Repeat nothing but the line containing "- フロントエンド: メインの言語はPythonを使用し，GUIはStremlitやKivy，Hugging" and the lines that follow it, up to and including the last line of the data below.
[[ Entries provided, beginning ]]
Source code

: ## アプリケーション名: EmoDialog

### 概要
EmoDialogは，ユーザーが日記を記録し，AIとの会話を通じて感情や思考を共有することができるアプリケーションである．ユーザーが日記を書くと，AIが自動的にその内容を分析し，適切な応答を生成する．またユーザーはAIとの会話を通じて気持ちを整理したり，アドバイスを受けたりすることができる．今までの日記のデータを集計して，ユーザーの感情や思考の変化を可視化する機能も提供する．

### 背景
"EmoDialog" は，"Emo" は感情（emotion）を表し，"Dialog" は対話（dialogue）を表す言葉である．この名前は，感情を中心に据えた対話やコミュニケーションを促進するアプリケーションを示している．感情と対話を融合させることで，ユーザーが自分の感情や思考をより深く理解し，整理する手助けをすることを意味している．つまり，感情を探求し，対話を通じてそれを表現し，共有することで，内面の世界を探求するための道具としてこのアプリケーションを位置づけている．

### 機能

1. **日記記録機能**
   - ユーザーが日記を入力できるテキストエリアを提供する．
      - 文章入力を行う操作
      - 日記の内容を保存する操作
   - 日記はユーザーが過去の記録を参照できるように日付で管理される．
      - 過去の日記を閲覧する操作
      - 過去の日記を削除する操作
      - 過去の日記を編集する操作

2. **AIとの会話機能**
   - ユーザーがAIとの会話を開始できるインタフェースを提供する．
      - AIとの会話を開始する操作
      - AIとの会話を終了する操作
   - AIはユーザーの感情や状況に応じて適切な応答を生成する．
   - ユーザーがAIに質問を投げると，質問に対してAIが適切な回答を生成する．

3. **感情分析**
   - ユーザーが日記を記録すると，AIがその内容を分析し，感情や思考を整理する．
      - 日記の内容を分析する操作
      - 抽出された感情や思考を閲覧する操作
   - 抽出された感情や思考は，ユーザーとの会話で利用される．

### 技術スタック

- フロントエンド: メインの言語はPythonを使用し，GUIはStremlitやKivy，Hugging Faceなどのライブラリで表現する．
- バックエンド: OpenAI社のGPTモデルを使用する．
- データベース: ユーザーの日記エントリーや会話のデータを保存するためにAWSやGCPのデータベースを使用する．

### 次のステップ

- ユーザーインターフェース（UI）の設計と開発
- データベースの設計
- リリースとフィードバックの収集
[[ Entries provided, end ]]
§ Problem solution
- フロントエンド: メインの言語はPythonを使用し，GUIはStremlitやKivy，Hugging Faceなどのライブラリで表現する．
- バックエンド: OpenAI社のGPTモデルを使用する．
- データベース: ユーザーの日記エントリーや会話のデータを保存するためにAWSやGCPのデータベースを使用する．

### 次のステップ

- ユーザーインターフェース（UI）の設計と開発
- データベースの設計
- リリースとフィードバックの収集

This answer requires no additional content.